> [Exercise requirements]: Exactly the lines from the one containing "Toda a estrutura está em PHP puro procedural;" through the final line of the listing are to be retyped, and nothing more.

> [Records to use]:
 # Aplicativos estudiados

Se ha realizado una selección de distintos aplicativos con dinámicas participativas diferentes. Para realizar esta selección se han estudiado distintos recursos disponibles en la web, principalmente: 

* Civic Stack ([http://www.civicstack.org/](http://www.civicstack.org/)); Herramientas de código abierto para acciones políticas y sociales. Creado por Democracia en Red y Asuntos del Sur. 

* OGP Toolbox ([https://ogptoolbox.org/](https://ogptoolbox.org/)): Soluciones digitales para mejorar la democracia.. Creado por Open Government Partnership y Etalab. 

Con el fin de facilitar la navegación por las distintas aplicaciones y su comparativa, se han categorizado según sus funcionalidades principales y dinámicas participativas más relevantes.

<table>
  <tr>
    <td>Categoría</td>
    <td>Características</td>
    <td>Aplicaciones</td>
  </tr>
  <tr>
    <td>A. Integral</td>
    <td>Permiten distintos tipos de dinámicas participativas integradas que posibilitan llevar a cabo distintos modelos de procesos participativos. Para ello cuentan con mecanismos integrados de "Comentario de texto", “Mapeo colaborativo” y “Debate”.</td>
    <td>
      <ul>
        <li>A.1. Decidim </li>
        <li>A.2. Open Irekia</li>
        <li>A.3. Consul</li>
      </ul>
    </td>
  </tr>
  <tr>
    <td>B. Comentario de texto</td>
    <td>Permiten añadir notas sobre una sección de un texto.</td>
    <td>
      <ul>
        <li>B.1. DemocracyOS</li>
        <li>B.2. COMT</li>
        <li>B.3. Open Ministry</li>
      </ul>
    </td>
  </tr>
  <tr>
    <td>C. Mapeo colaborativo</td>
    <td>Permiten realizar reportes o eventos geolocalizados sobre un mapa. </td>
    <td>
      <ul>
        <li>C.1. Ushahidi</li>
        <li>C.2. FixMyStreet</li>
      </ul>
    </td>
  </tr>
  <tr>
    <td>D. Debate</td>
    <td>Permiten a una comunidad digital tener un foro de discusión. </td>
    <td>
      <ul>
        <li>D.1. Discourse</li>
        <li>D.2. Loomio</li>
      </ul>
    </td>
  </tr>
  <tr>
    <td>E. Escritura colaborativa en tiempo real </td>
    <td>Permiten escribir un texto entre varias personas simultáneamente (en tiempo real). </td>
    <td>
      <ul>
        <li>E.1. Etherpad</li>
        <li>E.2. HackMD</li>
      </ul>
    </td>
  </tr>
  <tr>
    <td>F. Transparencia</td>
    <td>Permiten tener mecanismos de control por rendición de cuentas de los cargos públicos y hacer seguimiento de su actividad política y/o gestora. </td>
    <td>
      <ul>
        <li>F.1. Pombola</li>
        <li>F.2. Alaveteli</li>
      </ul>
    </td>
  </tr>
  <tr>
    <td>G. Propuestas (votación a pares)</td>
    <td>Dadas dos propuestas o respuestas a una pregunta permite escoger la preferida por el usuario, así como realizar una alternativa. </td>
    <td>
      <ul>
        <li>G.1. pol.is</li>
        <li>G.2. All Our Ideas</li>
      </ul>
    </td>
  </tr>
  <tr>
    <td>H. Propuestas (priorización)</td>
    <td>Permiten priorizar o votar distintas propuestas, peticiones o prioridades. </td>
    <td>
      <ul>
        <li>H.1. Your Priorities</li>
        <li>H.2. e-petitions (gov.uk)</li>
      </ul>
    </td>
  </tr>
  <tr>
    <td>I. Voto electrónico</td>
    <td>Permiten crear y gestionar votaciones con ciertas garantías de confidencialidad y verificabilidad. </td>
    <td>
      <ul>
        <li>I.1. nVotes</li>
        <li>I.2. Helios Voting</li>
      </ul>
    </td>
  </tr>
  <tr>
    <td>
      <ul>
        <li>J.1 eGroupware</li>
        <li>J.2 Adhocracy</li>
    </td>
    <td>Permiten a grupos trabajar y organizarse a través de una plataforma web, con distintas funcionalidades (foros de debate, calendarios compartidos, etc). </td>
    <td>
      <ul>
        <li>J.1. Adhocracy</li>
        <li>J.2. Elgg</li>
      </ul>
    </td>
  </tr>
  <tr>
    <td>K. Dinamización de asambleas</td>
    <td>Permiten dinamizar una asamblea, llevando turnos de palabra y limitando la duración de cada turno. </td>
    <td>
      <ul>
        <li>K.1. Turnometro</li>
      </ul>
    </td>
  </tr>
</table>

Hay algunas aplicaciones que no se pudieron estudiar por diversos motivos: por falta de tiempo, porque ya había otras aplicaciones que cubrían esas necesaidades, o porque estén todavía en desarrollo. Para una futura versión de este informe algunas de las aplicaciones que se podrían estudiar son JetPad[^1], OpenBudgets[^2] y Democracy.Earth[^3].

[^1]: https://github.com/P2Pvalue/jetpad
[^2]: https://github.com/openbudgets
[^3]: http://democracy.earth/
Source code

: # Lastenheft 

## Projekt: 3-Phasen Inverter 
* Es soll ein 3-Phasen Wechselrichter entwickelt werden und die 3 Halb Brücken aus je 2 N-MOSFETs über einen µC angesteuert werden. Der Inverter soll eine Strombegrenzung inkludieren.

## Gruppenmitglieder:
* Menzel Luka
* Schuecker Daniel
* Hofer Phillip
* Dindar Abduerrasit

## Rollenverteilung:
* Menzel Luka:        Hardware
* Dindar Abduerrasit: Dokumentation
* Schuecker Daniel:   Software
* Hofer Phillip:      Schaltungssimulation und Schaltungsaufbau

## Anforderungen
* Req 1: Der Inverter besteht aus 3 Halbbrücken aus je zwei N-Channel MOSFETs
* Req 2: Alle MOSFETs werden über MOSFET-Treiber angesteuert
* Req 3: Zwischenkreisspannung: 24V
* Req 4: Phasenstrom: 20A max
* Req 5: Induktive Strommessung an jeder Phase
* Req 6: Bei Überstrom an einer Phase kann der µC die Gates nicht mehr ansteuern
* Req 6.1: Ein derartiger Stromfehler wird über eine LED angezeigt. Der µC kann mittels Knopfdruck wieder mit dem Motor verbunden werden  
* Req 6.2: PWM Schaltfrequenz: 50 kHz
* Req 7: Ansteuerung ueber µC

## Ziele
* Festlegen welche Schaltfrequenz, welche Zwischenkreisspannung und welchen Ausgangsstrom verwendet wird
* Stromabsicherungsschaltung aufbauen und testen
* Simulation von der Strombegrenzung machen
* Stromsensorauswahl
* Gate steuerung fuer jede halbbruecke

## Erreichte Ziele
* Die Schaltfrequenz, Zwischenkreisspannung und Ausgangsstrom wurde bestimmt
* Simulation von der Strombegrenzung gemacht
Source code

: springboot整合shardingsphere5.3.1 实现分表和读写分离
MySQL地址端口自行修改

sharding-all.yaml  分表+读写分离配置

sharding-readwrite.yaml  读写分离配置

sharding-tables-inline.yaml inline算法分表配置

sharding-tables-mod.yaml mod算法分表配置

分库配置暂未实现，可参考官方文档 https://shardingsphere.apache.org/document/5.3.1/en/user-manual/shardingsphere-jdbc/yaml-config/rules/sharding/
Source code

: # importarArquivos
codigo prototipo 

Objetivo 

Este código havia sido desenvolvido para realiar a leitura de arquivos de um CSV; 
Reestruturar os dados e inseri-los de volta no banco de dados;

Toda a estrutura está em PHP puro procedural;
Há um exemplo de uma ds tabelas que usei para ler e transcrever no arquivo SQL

> [Written solution]:
Toda a estrutura está em PHP puro procedural;
Há um exemplo de uma ds tabelas que usei para ler e transcrever no arquivo SQL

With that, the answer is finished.